The group, made up of 13 men and one woman, are thought to have used hundreds of UK bank accounts to clean the money, which was stolen by highly-skilled hackers deploying Dridex and Dyre malware.
The National Crime Agency (NCA), which made the arrests, were supported by officers from various forces around Britain, Immigration Enforcement, Regional Organised Crime Units and representatives from Romanian and Moldovan authorities.
Some of the suspects – who were held during raids in West Bromwich, Daventry and London – were said not to be British nationals.
During the operation, officers seized cash, fake identity documents and a number of electronic devices including computers and mobile phones which were taken away for forensic examination.

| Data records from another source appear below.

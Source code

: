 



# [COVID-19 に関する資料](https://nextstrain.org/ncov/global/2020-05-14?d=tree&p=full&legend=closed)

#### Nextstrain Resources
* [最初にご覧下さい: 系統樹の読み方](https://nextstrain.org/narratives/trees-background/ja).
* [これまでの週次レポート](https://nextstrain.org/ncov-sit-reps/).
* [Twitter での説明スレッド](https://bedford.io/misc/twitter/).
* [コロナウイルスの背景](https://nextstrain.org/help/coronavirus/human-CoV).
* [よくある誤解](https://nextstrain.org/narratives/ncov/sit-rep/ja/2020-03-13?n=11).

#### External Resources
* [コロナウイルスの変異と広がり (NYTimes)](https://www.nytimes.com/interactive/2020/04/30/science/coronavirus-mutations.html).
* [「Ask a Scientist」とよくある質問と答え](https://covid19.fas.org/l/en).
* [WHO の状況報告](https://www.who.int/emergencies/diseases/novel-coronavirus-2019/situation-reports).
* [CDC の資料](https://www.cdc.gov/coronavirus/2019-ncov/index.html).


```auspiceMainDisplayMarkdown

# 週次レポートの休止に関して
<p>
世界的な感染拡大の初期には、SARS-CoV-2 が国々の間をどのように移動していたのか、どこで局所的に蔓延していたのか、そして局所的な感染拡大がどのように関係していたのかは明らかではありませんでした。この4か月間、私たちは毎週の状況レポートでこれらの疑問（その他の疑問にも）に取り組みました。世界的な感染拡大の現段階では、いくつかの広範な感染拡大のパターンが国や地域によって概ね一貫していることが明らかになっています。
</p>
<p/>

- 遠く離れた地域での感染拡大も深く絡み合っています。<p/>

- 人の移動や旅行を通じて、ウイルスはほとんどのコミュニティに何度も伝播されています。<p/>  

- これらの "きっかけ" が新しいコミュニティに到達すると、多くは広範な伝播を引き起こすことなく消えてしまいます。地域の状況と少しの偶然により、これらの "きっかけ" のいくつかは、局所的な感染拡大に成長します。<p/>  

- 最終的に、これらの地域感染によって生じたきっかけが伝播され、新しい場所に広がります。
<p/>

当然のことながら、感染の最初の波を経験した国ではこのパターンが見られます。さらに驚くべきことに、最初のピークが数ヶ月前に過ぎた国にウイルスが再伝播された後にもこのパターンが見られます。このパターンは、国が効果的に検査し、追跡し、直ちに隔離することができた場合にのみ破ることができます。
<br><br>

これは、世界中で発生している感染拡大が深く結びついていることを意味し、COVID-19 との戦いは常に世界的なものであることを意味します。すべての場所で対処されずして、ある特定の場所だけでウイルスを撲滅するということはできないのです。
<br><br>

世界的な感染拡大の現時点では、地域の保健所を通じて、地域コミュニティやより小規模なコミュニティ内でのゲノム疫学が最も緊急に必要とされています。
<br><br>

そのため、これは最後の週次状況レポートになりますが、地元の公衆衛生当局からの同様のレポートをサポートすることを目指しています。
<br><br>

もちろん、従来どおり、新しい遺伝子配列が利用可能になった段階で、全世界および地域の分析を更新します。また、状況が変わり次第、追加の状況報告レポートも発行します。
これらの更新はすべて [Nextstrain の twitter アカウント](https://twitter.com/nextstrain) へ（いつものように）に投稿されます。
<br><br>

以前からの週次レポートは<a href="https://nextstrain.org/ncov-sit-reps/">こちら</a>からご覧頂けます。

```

Mike Hulett, Head of Operations at the NCA’s National Cyber Crime Unit said: “Cyber crime is an increasing threat in the UK and internationally, which the NCA is determined to combat at every level. The malware utilised in this case hits small and medium sized businesses particularly hard.
“Those responsible for writing, developing and deploying malware code also rely heavily on other organised criminals like money launderers, and their fraudulent proceeds can then be used to fund other criminality.
“The NCA has had tremendous support from colleagues across law enforcement and the banking industry, to close down this money laundering network. Together we have made a hole in the system which will cause significant disruption to other organised criminals.”
Both the Dridex and Dyre viruses infect victims’ systems by tricking computer users into opening attachments or following links in apparently legitimate emails. The hackers are then able to steal online banking details and clear out victims’ accounts.
At the beginning of the year, IBM Threat Analyst Limor Kessem named Dridex as one of the worst three malware families. The Trojan has stolen millions of euros from bank accounts all over the world, focussing on those belonging to large companies as well as individual consumers. The hackers behind the programme have been able to thrive by stealing small amounts of money from multiple accounts.
The malware also turns victims’ computers into part of a botnet, allowing the gang behind it to stay one step ahead of law enforcement by using its network to mask its true location. Host computers are additionally used to send out fake emails to spread the virus further. Warning members of the public about the malware last year, Europol’s European Cybercrime Centre (EC3) advised computer users to avoid opening attachments contained in emails from unknown sources.